Maker | John Bird, Scientific Instrument Maker |
Date of Creation | c. 1760 |
Location | London, England (Used in Pennsylvania) |
Materials | Brass, Glass, Wood |
Institution | City of Philadelphia |
Credit Line | Independence National Historical Park |
Accession Number | INDE-00001/Catalog Number INDE 11891/SN 28.001 |
Photo Credit | National Park Service |
Pennsylvania Proprietor Thomas Penn commissioned this transit in 1760 to settle a longstanding boundary dispute between Pennsylvania and Maryland that began with a hundred years before with then proprietors, William Penn and Charles Calvert. Surveyors Charles Mason and Jeremiah Dixon, both of whom had studied astronomy at the Royal Observatory at Greenwich, laid out a 233-mile “West Line” of latitude that began in Philadelphia and terminated with the boundary of western Virginia (now West Virginia). While they settled the dispute between the two colonies when they completed the survey in 1767, they inadvertently created a distinct cultural boundary between the northern and southern United States, and thus, the dividing line between slavery and freedom.
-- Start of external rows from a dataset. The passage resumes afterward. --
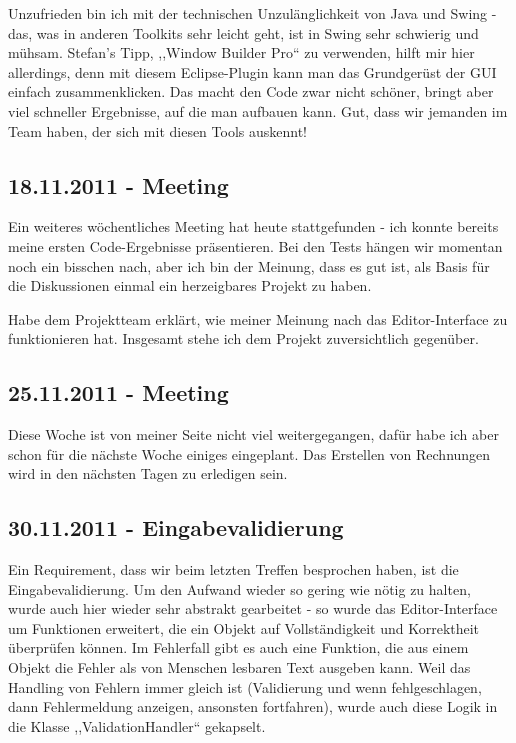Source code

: \documentclass[11pt]{scrartcl}
\begin{document}
Unzufrieden bin ich mit der technischen Unzulänglichkeit von Java und Swing -
das, was in anderen Toolkits sehr leicht geht, ist in Swing sehr schwierig und
mühsam. Stefan's Tipp, ,,Window Builder Pro`` zu verwenden, hilft mir hier
allerdings, denn mit diesem Eclipse-Plugin kann man das Grundgerüst der GUI
einfach zusammenklicken. Das macht den Code zwar nicht schöner, bringt aber
viel schneller Ergebnisse, auf die man aufbauen kann. Gut, dass wir jemanden
im Team haben, der sich mit diesen Tools auskennt!


\subsection{18.11.2011 - Meeting}

Ein weiteres wöchentliches Meeting hat heute stattgefunden - ich konnte bereits
meine ersten Code-Ergebnisse präsentieren. Bei den Tests hängen wir momentan
noch ein bisschen nach, aber ich bin der Meinung, dass es gut ist, als Basis
für die Diskussionen einmal ein herzeigbares Projekt zu haben.

Habe dem Projektteam erklärt, wie meiner Meinung nach das Editor-Interface zu
funktionieren hat. Insgesamt stehe ich dem Projekt zuversichtlich gegenüber.


\subsection{25.11.2011 - Meeting}

Diese Woche ist von meiner Seite nicht viel weitergegangen, dafür habe ich aber
schon für die nächste Woche einiges eingeplant. Das Erstellen von Rechnungen
wird in den nächsten Tagen zu erledigen sein.


\subsection{30.11.2011 - Eingabevalidierung}

Ein Requirement, dass wir beim letzten Treffen besprochen haben, ist die
Eingabevalidierung. Um den Aufwand wieder so gering wie nötig zu halten, wurde
auch hier wieder sehr abstrakt gearbeitet - so wurde das Editor-Interface um
Funktionen erweitert, die ein Objekt auf Vollständigkeit und Korrektheit
überprüfen können. Im Fehlerfall gibt es auch eine Funktion, die aus einem
Objekt die Fehler als von Menschen lesbaren Text ausgeben kann. Weil das
Handling von Fehlern immer gleich ist (Validierung und wenn fehlgeschlagen,
dann Fehlermeldung anzeigen, ansonsten fortfahren), wurde auch diese Logik in
die Klasse ,,ValidationHandler`` gekapselt.
\end{document}
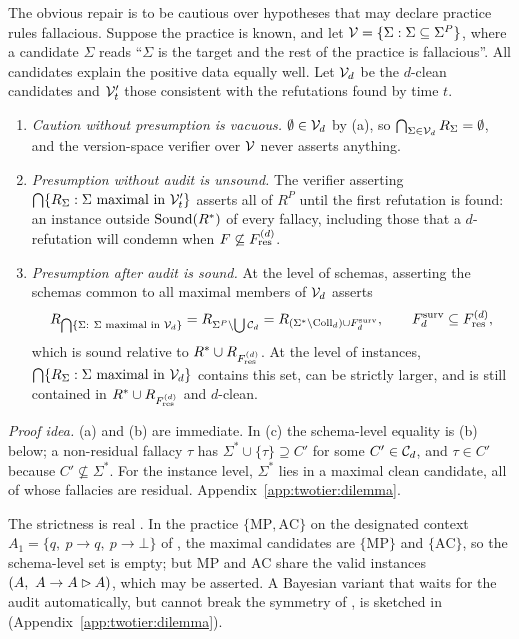 The obvious repair is to be cautious over hypotheses that may declare practice rules fallacious. Suppose the practice is known, and let $\Vcal=\{\Sigma:\Sigma\subseteq\Sigma^P\}$, where a candidate $\Sigma$ reads ``$\Sigma$ is the target and the rest of the practice is fallacious''. All candidates explain the positive data equally well. Let $\Vcal_d$ be the $d$-clean candidates and $\Vcal'_t$ those consistent with the refutations found by time $t$.

\begin{proposition}\label{prop:twotier:dilemma}
\leavevmode
\begin{enumerate}[label=(\alph*),leftmargin=*]
\item \emph{Caution without presumption is vacuous.} $\emptyset\in\Vcal_d$ by (a), so $\bigcap_{\Sigma\in\Vcal_d}R_\Sigma=\emptyset$, and the version-space verifier over $\Vcal$ never asserts anything.
\item \emph{Presumption without audit is unsound.} The verifier asserting $\bigcap\{R_\Sigma:\Sigma\text{ maximal in }\Vcal'_t\}$ asserts all of $R^P$ until the first refutation is found: an instance outside $\Sound(\Rstar)$ of every fallacy, including those that a $d$-refutation will condemn when $F\not\subseteq\Fres d$.
\item \emph{Presumption after audit is sound.} At the level of schemas, asserting the schemas common to all maximal members of $\Vcal_d$ asserts
\[
R_{\bigcap\{\Sigma:\ \Sigma\text{ maximal in }\Vcal_d\}}=R_{\Sigma^P\setminus\bigcup\Ccal_d}=R_{(\Sigma^*\setminus\Coll_d)\cup\Fsurv d},\qquad \Fsurv d\subseteq\Fres d,
\]
which is sound relative to $\Rstar\cup R_{\Fres d}$. At the level of instances, $\bigcap\{R_\Sigma:\Sigma\text{ maximal in }\Vcal_d\}$ contains this set, can be strictly larger, and is still contained in $\Rstar\cup R_{\Fres d}$ and $d$-clean.
\end{enumerate}
\end{proposition}

\noindent\emph{Proof idea.} (a) and (b) are immediate. In (c) the schema-level equality is (b) below; a non-residual fallacy $\tau$ has $\Sigma^*\cup\{\tau\}\supseteq C'$ for some $C'\in\Ccal_d$, and $\tau\in C'$ because $C'\not\subseteq\Sigma^*$. For the instance level, $\Sigma^*$ lies in a maximal clean candidate, all of whose fallacies are residual. Appendix~\ref{app:twotier:dilemma}.

The strictness is real . In the practice $\{\mathrm{MP},\mathrm{AC}\}$ on the designated context $A_1=\{q,\ p\to q,\ p\to\bot\}$ of , the maximal candidates are $\{\mathrm{MP}\}$ and $\{\mathrm{AC}\}$, so the schema-level set is empty; but MP and AC share the valid instances $(A,\ A\to A\step A)$, which may be asserted. A Bayesian variant that waits for the audit automatically, but cannot break the symmetry of , is sketched in  (Appendix~\ref{app:twotier:dilemma}).

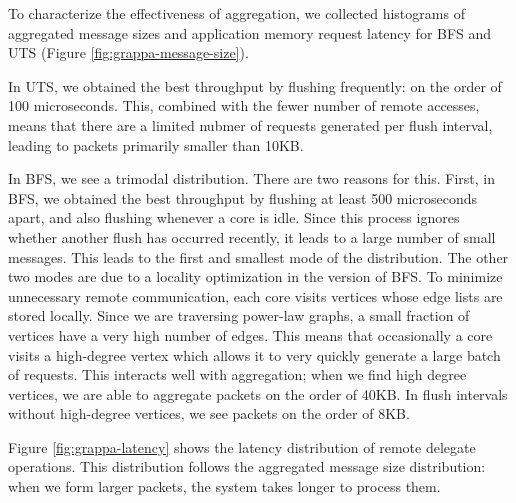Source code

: To characterize the effectiveness of aggregation, we collected
histograms of aggregated message sizes and application memory request
latency for BFS and UTS (Figure \ref{fig:grappa-message-size}).



In UTS, we obtained the best throughput by flushing frequently: on the
order of 100 microseconds. This, combined with the fewer number of remote
accesses, means that there are a limited nubmer of requests generated
per flush interval, leading to packets primarily smaller than 10KB.

In BFS, we see a trimodal distribution. There are two reasons for
this. First, in BFS, we obtained the best throughput by flushing at
least 500 microseconds apart, and also flushing whenever a core is
idle. Since this process ignores whether another flush has occurred
recently, it leads to a large number of small messages. This leads to
the first and smallest mode of the distribution.  The other two modes
are due to a locality optimization in the \Grappa version of BFS. To
minimize unnecessary remote communication, each core visits vertices
whose edge lists are stored locally. Since we are traversing power-law graphs, a small fraction of vertices have a very high number of edges. This means that occasionally a core visits a high-degree vertex which allows it to very quickly generate a large batch of requests. This interacts well with aggregation; when we find high degree vertices, we are able to aggregate packets on the order of 40KB. In flush intervals without high-degree vertices, we see packets on the order of 8KB.

Figure \ref{fig:grappa-latency} shows the latency distribution of
remote delegate operations. This distribution follows the aggregated
message size distribution: when we form larger packets, the system
takes longer to process them.


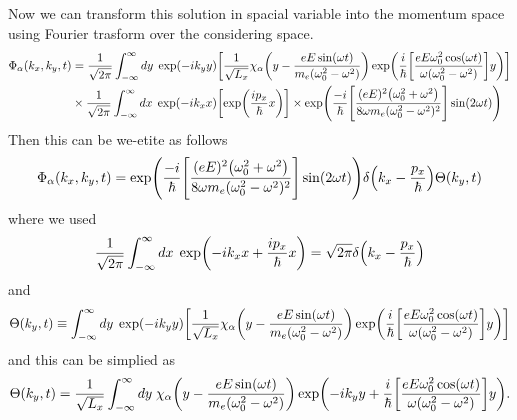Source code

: \vspace{5mm}
\noindent
Now we can transform this solution in spacial variable into the momentum space using Fourier trasform over the considering space.
\begin{equation} \label{3.21}
  \begin{aligned}
    \Phi_{\alpha}(k_x,k_y,t)  &=
    \frac{1}{\sqrt{2\pi}}
    \int_{-\infty}^{\infty} dy\; \exp(-ik_y y)
    \qty[
    \frac{1}{\sqrt{L_x}}
    \chi_{\alpha}\qty(y - \frac{eE\sin(\omega t)}{m_e(\omega_0^2 - \omega^2)} )
    \exp(
     \frac{i}{\hbar}
     \qty[
     \frac{eE\omega_0^2\cos(\omega t)}{\omega(\omega_0^2 - \omega^2)}]
     y)] \\
     & \times
     \frac{1}{\sqrt{2\pi}}
     \int_{-\infty}^{\infty} dx\; \exp(-ik_x x)
     \qty[
     \exp( \frac{i p_x }{\hbar}x )
     ]
     \times
     \exp(\frac{-i}{\hbar}
     \qty[
     \frac{(eE)^2\qty(\omega_0^2 + \omega^2)}{8\omega m_e(\omega_0^2 - \omega^2)^2}
     ]\sin(2\omega t)
     )
  \end{aligned}
\end{equation}
Then this can be we-etite as follows
\begin{equation} \label{3.22}
    \Phi_{\alpha}(k_x,k_y,t)  =
    \exp(\frac{-i}{\hbar}
    \qty[
    \frac{(eE)^2\qty(\omega_0^2 + \omega^2)}{8\omega m_e(\omega_0^2 - \omega^2)^2}
    ]\sin(2\omega t))
    \delta\qty(k_x -\frac{p_x}{\hbar})
    \Theta(k_y,t)
\end{equation}
where we used
\begin{equation} \label{3.23}
  \frac{1}{\sqrt{2\pi}}
  \int_{-\infty}^{\infty} dx\;
  \exp( -ik_x x + \frac{i p_x }{\hbar}x ) =
  \sqrt{2\pi} \delta\qty(k_x -\frac{p_x}{\hbar})
\end{equation}
and
\begin{equation} \label{3.24}
  \Theta(k_y,t) \equiv
  \int_{-\infty}^{\infty} dy\; \exp(-ik_y y)
  \qty[
  \frac{1}{\sqrt{L_x}}
  \chi_{\alpha}\qty(y - \frac{eE\sin(\omega t)}{m_e(\omega_0^2 - \omega^2)} )
  \exp(
   \frac{i}{\hbar}
   \qty[
   \frac{eE\omega_0^2\cos(\omega t)}{\omega(\omega_0^2 - \omega^2)}]
   y)]
\end{equation}
and this can be simplied as
\begin{equation} \label{3.25}
  \Theta(k_y,t) =
  \frac{1}{\sqrt{L_x}}
  \int_{-\infty}^{\infty} dy\;
  \chi_{\alpha}\qty(y - \frac{eE\sin(\omega t)}{m_e(\omega_0^2 - \omega^2)} )
  \exp(
    -ik_y y +
   \frac{i}{\hbar}
   \qty[
   \frac{eE\omega_0^2\cos(\omega t)}{\omega(\omega_0^2 - \omega^2)}] y).
\end{equation}
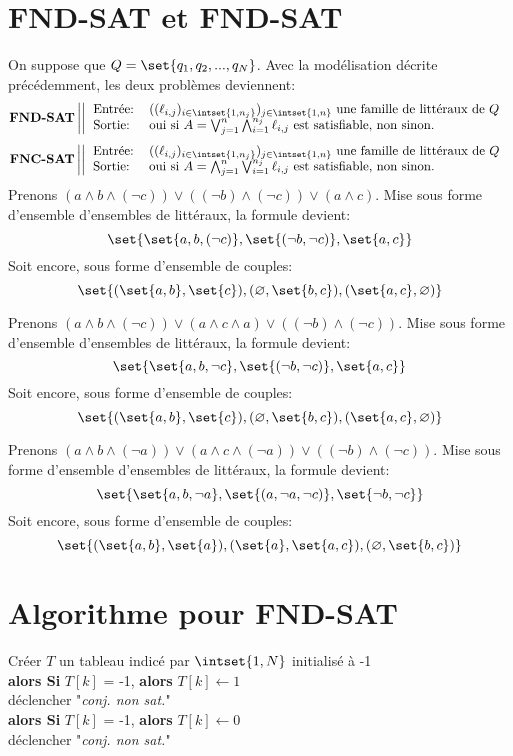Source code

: \documentclass{scrartcl}
\newcommand{\pb}[3]
{
	\textbf{#1}
	\left|\left|\begin{tabular}{l l}
		Entrée: & #2 \\
		Sortie: & #3
	\end{tabular}\right.\right.
}
\begin{document}
	\section{\textbf{FND-SAT} et \textbf{FND-SAT}}
		On suppose que $Q = \set{q_1,q_2,...,q_N}$. Avec la modélisation décrite précédemment, les deux problèmes deviennent:
		\[
			\pb{FND-SAT}{$((\ell_{i,j})_{i\in\intset{1,n_j}})_{j\in\intset{1,n}}$ une famille de littéraux de $Q$}{oui si $A = \bigvee_{j=1}^n\bigwedge_{i=1}^{n_j}\ell_{i,j}$ est satisfiable, non sinon.}
		\]
		\[
			\pb{FNC-SAT}{$((\ell_{i,j})_{i\in\intset{1,n_j}})_{j\in\intset{1,n}}$ une famille de littéraux de $Q$}{oui si $A = \bigwedge_{j=1}^n\bigvee_{i=1}^{n_j}\ell_{i,j}$ est satisfiable, non sinon.}
		\]
		\exemple Prenons $(a\wedge b \wedge (\neg c)) \vee ((\neg b) \wedge (\neg c)) \vee (a \wedge c)$.
		Mise sous forme d'ensemble d'ensembles de littéraux, la formule devient:
		\[ \set{\set{a,b,(\neg c)},\set{(\neg b,\neg c)},\set{a,c}} \]
		Soit encore, sous forme d'ensemble de couples:
		\[ \set{(\set{a,b},\set{c}),(\varnothing, \set{b,c}), (\set{a,c},\varnothing)} \]

		\exemple Prenons $(a\wedge b \wedge (\neg c)) \vee (a \wedge c \wedge a) \vee ((\neg b) \wedge (\neg c))$.
		Mise sous forme d'ensemble d'ensembles de littéraux, la formule devient:
		\[ \set{\set{a,b,\neg c},\set{(\neg b,\neg c)},\set{a,c}} \]
		Soit encore, sous forme d'ensemble de couples:
		\[ \set{(\set{a,b},\set{c}),(\varnothing, \set{b,c}), (\set{a,c},\varnothing)} \]

		\exemple Prenons $(a\wedge b \wedge (\neg a)) \vee (a \wedge c \wedge (\neg a)) \vee ((\neg b) \wedge (\neg c))$.
		Mise sous forme d'ensemble d'ensembles de littéraux, la formule devient:
		\[ \set{\set{a,b,\neg a},\set{(a, \neg a,\neg c)},\set{\neg b, \neg c}} \]
		Soit encore, sous forme d'ensemble de couples:
		\[ \set{(\set{a,b},\set{a}),(\set{a}, \set{a,c}), (\varnothing,\set{b,c})} \]

	\section{Algorithme pour FND-SAT}
		{\parindent0pt }
		\tab	Créer $T$ un tableau indicé par $\intset{1,N}$ initialisé à -1 \\
		\tab	\algotry 
		\tab	\tab	{}
		\tab	\tab	\tab	{}
		\tab	\tab	\tab	\tab	\textbf{alors Si} $T[k]$ = -1, \textbf{alors} $T[k] \leftarrow 1$ \\
		\tab	\tab	\tab	{} déclencher "\textit{conj. non sat.}" \\
		\tab	\tab	\tab	{}
		\tab	\tab	\tab	\tab	\textbf{alors Si} $T[k]$ = -1, \textbf{alors} $T[k] \leftarrow 0$ \\
		\tab	\tab	\tab	{} déclencher "\textit{conj. non sat.}" \\
		\tab	\tab	\algoreturn{\algotrue}
		\tab	{}
		\algoreturn{\algofalse}
\end{document}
The Missouri Compromise of 1820 thrust the now “Mason-Dixon” line into popular culture when Congress first used the name to designate the physical boundary between free states and those still engaging in enslavement. Today, more than 150 years after the restoration of the Union following the Civil War, the Mason-Dixon line still resonates as a powerful symbol of the division between North and South, and the distinct cultural, religious and political values that exist on each side.